И не им со мной по пути.
Хвост запрятал под фалды фрака…
Как он хром и изящен…
Однако
Я надеюсь, Владыку Мрака
Вы не смели сюда ввести?
Маска это, череп, лицо ли ––
Выражение злобной боли,
Что лишь Гойя смел передать.
Общий баловень и насмешник,
Перед ним самый смрадный грешник ––
Воплощённая благодать…



«Анна Андреевна дурно выглядит, жёлтая, серая. На секунду улыбнулась, когда я протянула ей пакетик с сахарным песком: “теперь сахар есть – а чай зато кончился”.
– Я совсем не сплю. И все ночи напролёт пишу. Всё уже отмерло – не могу ни ходить, ни спать, ни есть, а это почему-то осталось.
И прочитала: об иве, о стихах, о портрете, об изумрудах. Читала она спокойно, своим ровным, глубоким голосом, не задыхаясь». (Л. К. Чуковская. 23 января 1940 года).


К статье «Проза о поэме»

Гавань. Ноябрь. 1961. Больница

Я начала её в послеежовском опустелом Ленинграде (в мой самый урожайный 1940 год), продолжила в «Константинополе для бедных» – Ташкенте (который был для неё волшебной колыбелью), потом, в последн<ий> год войны, опять в Фонтанном Доме, среди развалин моего (родного) города, в сталинской Москве и между сосенок Комарова. Рядом с ней, такой пёстрой (несмотря на отсутствие красочных эпитетов) [и бурной] и тонущей в музыке, шёл траурный Requiem, единственным аккомпанементом которого может быть только Тишина и редкие отдалённые удары похоронного звона.
В Ташкенте у неё появилась ещё одна попутчица – пьеса «Энума элиш», одновременно шутовская и пророчес<кая>, от которой и пепла нет.
Лирика ей не мешала, и она не вмешивалась в неё.

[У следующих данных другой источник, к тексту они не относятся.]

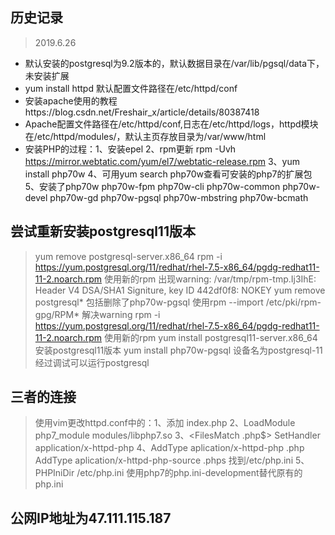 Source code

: ## 历史记录
>2019.6.26
- 默认安装的postgresql为9.2版本的，默认数据目录在/var/lib/pgsql/data下，未安装扩展
- yum install httpd 默认配置文件路径在/etc/httpd/conf
- 安装apache使用的教程https://blog.csdn.net/Freshair_x/article/details/80387418
- Apache配置文件路径在/etc/httpd/conf,日志在/etc/httpd/logs，httpd模块在/etc/httpd/modules/，默认主页存放目录为/var/www/html
- 安装PHP的过程：1、安装epel
                2、rpm更新 rpm -Uvh https://mirror.webtatic.com/yum/el7/webtatic-release.rpm
                3、yum install php70w
                4、可用yum search php70w查看可安装的php7的扩展包
                5、安装了php70w php70w-fpm php70w-cli php70w-common php70w-devel php70w-gd php70w-pgsql php70w-mbstring php70w-bcmath
                  
## 尝试重新安装postgresql11版本
>   yum remove postgresql-server.x86_64
>   rpm -i https://yum.postgresql.org/11/redhat/rhel-7.5-x86_64/pgdg-redhat11-11-2.noarch.rpm 使用新的rpm
>   出现warning: /var/tmp/rpm-tmp.Ij3IhE: Header V4 DSA/SHA1 Signiture, key ID 442df0f8: NOKEY
>   yum remove postgresql* 包括删除了php70w-pgsql
>   使用rpm --import /etc/pki/rpm-gpg/RPM* 解决warning
>   rpm -i https://yum.postgresql.org/11/redhat/rhel-7.5-x86_64/pgdg-redhat11-11-2.noarch.rpm 使用新的rpm
>   yum install postgresql11-server.x86_64 安装postgresql11版本
>   yum install php70w-pgsql
>   设备名为postgresql-11
>   经过调试可以运行postgresql

## 三者的连接

>   使用vim更改httpd.conf中的：1、添加 index.php
                              2、LoadModule php7_module modules/libphp7.so
                              3、<FilesMatch \.php$>
                                   SetHandler application/x-httpd-php
                                 </FilesMatch>
                              4、AddType aplication/x-httpd-php .php
                                 AddType aplication/x-httpd-php-source .phps
>   找到/etc/php.ini          5、PHPIniDir /etc/php.ini
>   使用php7的php.ini-development替代原有的php.ini
>   

##  公网IP地址为47.111.115.187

(А. Ахматова. «Проза о поэме». С. 234)


– Теперь вот говорят и пишут, – заметила А. Ахматова в октябре 1940-го,  – что Маяковский любил мои стихи. А публично он всегда ругал меня… Им надо было вырубить лес, и они вырубали вершинки повыше.
6 сентября 1941-го в результате массированной бомбардировки были уничтожены Бадаевские продовольственные склады.
В Ленинграде начался голод.


Глава вторая

Факелы гаснут, потолок опускается. Белый (Зеркальный) зал
снова делается комнатой автора. Слова из мрака:

Смерти нет –– это всем известно,
Повторять это стало пресно.
А что есть –– пусть расскажут мне.
Кто стучится?
Ведь всех впустили
Это гость зазеркальный? Или
То, что вдруг мелькнуло в окне…
Шутки ль месяца молодого,
Или вправду там кто-то снова
Между печкой и шкафом стоит?
Бледен лоб, и глаза открыты…
Значит, хрупки могильные плиты,
Значит, мягче воска гранит…
Вздор, вздор, вздор! –– От такого вздора
Я седою сделаюсь скоро
Или стану совсем другой.
Что ты манишь меня рукою?!

За одну минуту покоя
Я посмертный отдам покой.



Смерть бродила рядом.
Анна Андреевна жила у дворника Моисея в тёмном уголке подвала. На доски, плохо подогнанные друг к другу, был брошен матрасик, на котором закутанная в платок, с ввалившимися глазами коротала дни и ночи А. Ахматова.
– Я ненавижу Гитлера, я ненавижу Сталина, – сказала она Ольге Берггольц, – я ненавижу тех, кто кидает бомбы на Ленинград и на Берлин, всех, кто ведёт эту войну, позорную, страшную.
17 сентября 1941-го она попросила Моисея купить ей пачку «Беломора». Дворник ушёл и не вернулся: у табачного ларька на улице Желябова разорвался дальнобойный снаряд.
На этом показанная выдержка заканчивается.